Principles Of Dressage And Equitation (eBook)
Also Known As "Breaking And Riding' With Military Commentaries, The Definitive Edition
de James Fillis
Sobre o livro
James Fillis' masterwork, Breaking and Riding has been a touchstone of commonsense training for over a century. Xenophon Press has returned to the original French language manuscript entitled Principe de dressage et d'equitation and re-translated some of M.H.Hayes' translation of this work's references to 'breaking.'
Fillis' used the term "dressage" two ways:
1. basic training and taming of the horse;
2. sophisticated advanced training.
At the turn of the century (19-20th), "dressage" was not in use in the English language. Hence, the term was omitted from M.H.Hayes first English language edition and 'breaking' substituted. Xenophon Press' edition of this classic is fully footnoted and closely follows the original French edition. Complete military commentaries and robust footnotes make this the authoritative edition.

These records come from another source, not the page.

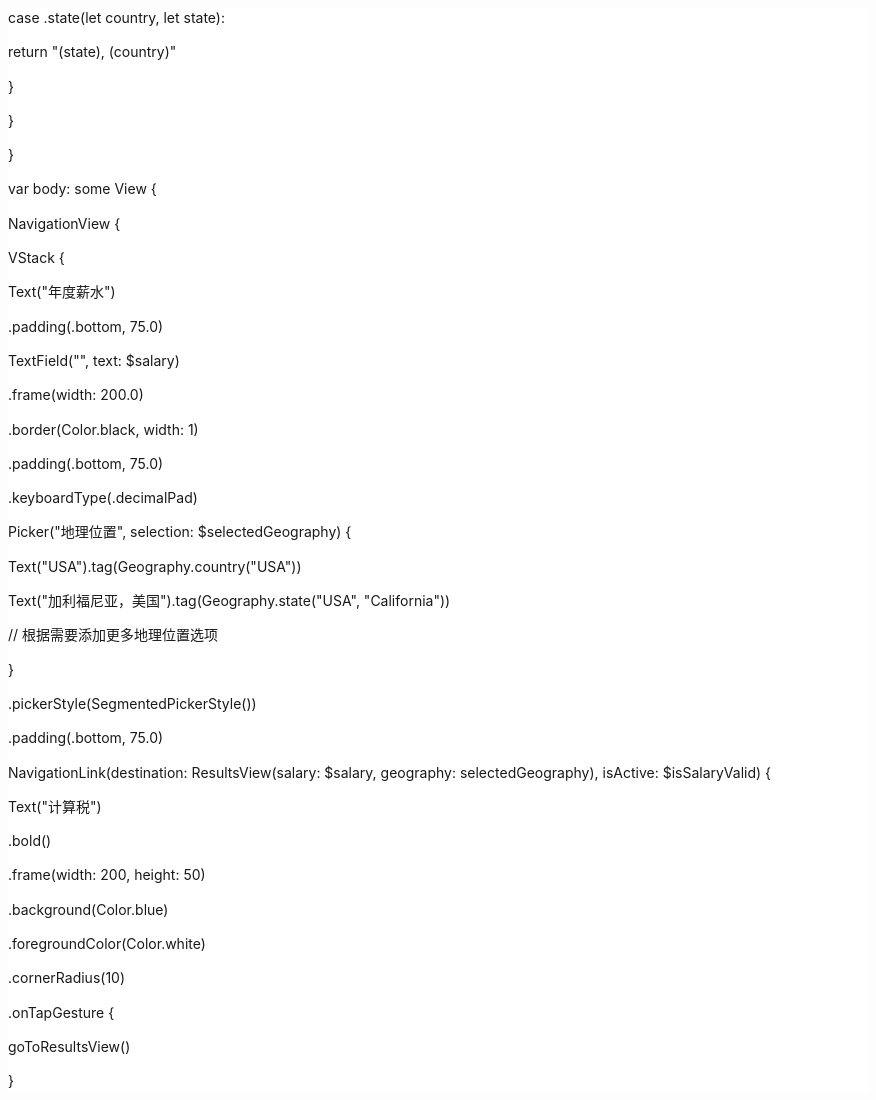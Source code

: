 case .state(let country, let state):

return "\(state), \(country)"

}

}

}

var body: some View {

NavigationView {

VStack {

Text("年度薪水")

.padding(.bottom, 75.0)

TextField("", text: $salary)

.frame(width: 200.0)

.border(Color.black, width: 1)

.padding(.bottom, 75.0)

.keyboardType(.decimalPad)

Picker("地理位置", selection: $selectedGeography) {

Text("USA").tag(Geography.country("USA"))

Text("加利福尼亚，美国").tag(Geography.state("USA", "California"))

// 根据需要添加更多地理位置选项

}

.pickerStyle(SegmentedPickerStyle())

.padding(.bottom, 75.0)

NavigationLink(destination: ResultsView(salary: $salary, geography: selectedGeography), isActive: $isSalaryValid) {

Text("计算税")

.bold()

.frame(width: 200, height: 50)

.background(Color.blue)

.foregroundColor(Color.white)

.cornerRadius(10)

.onTapGesture {

goToResultsView()

}
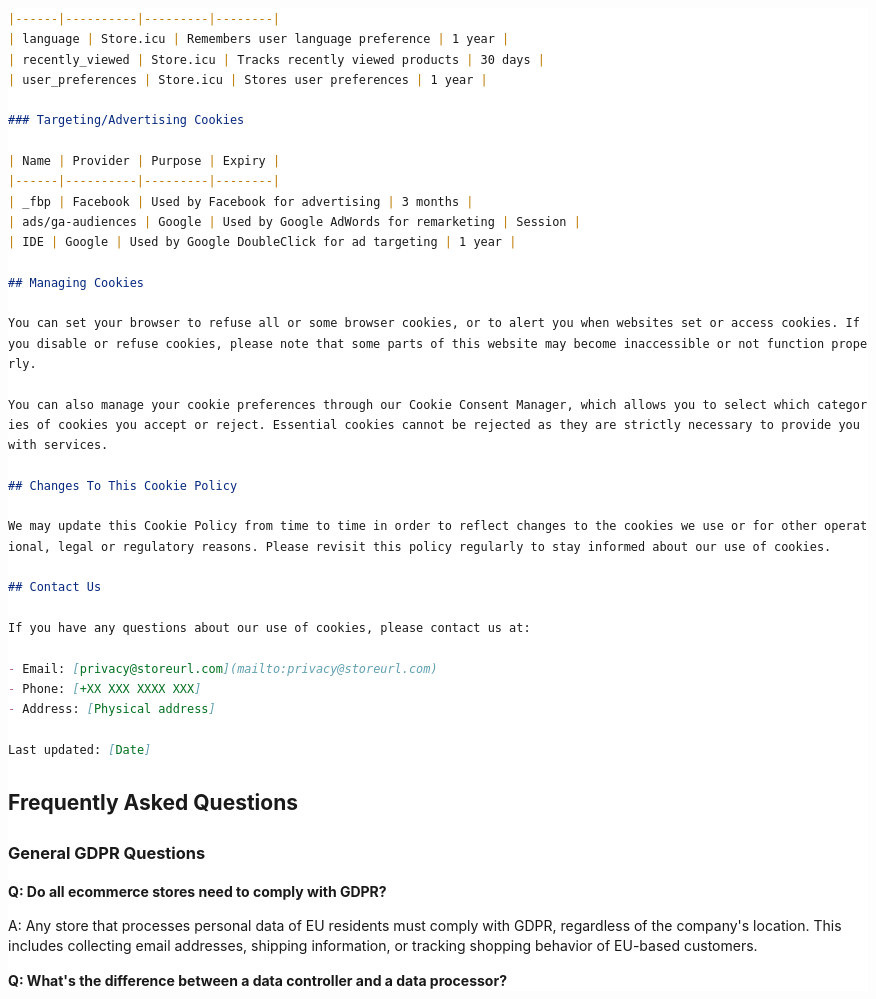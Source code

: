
 ```markdown
|------|----------|---------|--------|
| language | Store.icu | Remembers user language preference | 1 year |
| recently_viewed | Store.icu | Tracks recently viewed products | 30 days |
| user_preferences | Store.icu | Stores user preferences | 1 year |

### Targeting/Advertising Cookies

| Name | Provider | Purpose | Expiry |
|------|----------|---------|--------|
| _fbp | Facebook | Used by Facebook for advertising | 3 months |
| ads/ga-audiences | Google | Used by Google AdWords for remarketing | Session |
| IDE | Google | Used by Google DoubleClick for ad targeting | 1 year |

## Managing Cookies

You can set your browser to refuse all or some browser cookies, or to alert you when websites set or access cookies. If you disable or refuse cookies, please note that some parts of this website may become inaccessible or not function properly.

You can also manage your cookie preferences through our Cookie Consent Manager, which allows you to select which categories of cookies you accept or reject. Essential cookies cannot be rejected as they are strictly necessary to provide you with services.

## Changes To This Cookie Policy

We may update this Cookie Policy from time to time in order to reflect changes to the cookies we use or for other operational, legal or regulatory reasons. Please revisit this policy regularly to stay informed about our use of cookies.

## Contact Us

If you have any questions about our use of cookies, please contact us at:

- Email: [privacy@storeurl.com](mailto:privacy@storeurl.com)
- Phone: [+XX XXX XXXX XXX]
- Address: [Physical address]

Last updated: [Date]
```

## Frequently Asked Questions

### General GDPR Questions

**Q: Do all ecommerce stores need to comply with GDPR?**

A: Any store that processes personal data of EU residents must comply with GDPR, regardless of the company's location. This includes collecting email addresses, shipping information, or tracking shopping behavior of EU-based customers.

**Q: What's the difference between a data controller and a data processor?**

We are proud to finally offer this great work in an appropriately accurate and complete edition.
James Fillis (1834–1913) was English-born and became a revered French riding master. He was taught by Francois Caron, a direct student of Francois Baucher, and then studied with Victor Franconi, owner, and director of the Cirque Olympique de Franconi. Fillis was hired to train horses for the French Army during the Franco-Prussian War, and therefore his name is inscribed at Samur on the roll of Écuyeres Célèbres.
While performing with the Ciniselli Circus in St. Petersburg, Russia - he drew the attention of Grand Duke Nicholas, and became Ecuyer en chef at the Russian Cavalry School.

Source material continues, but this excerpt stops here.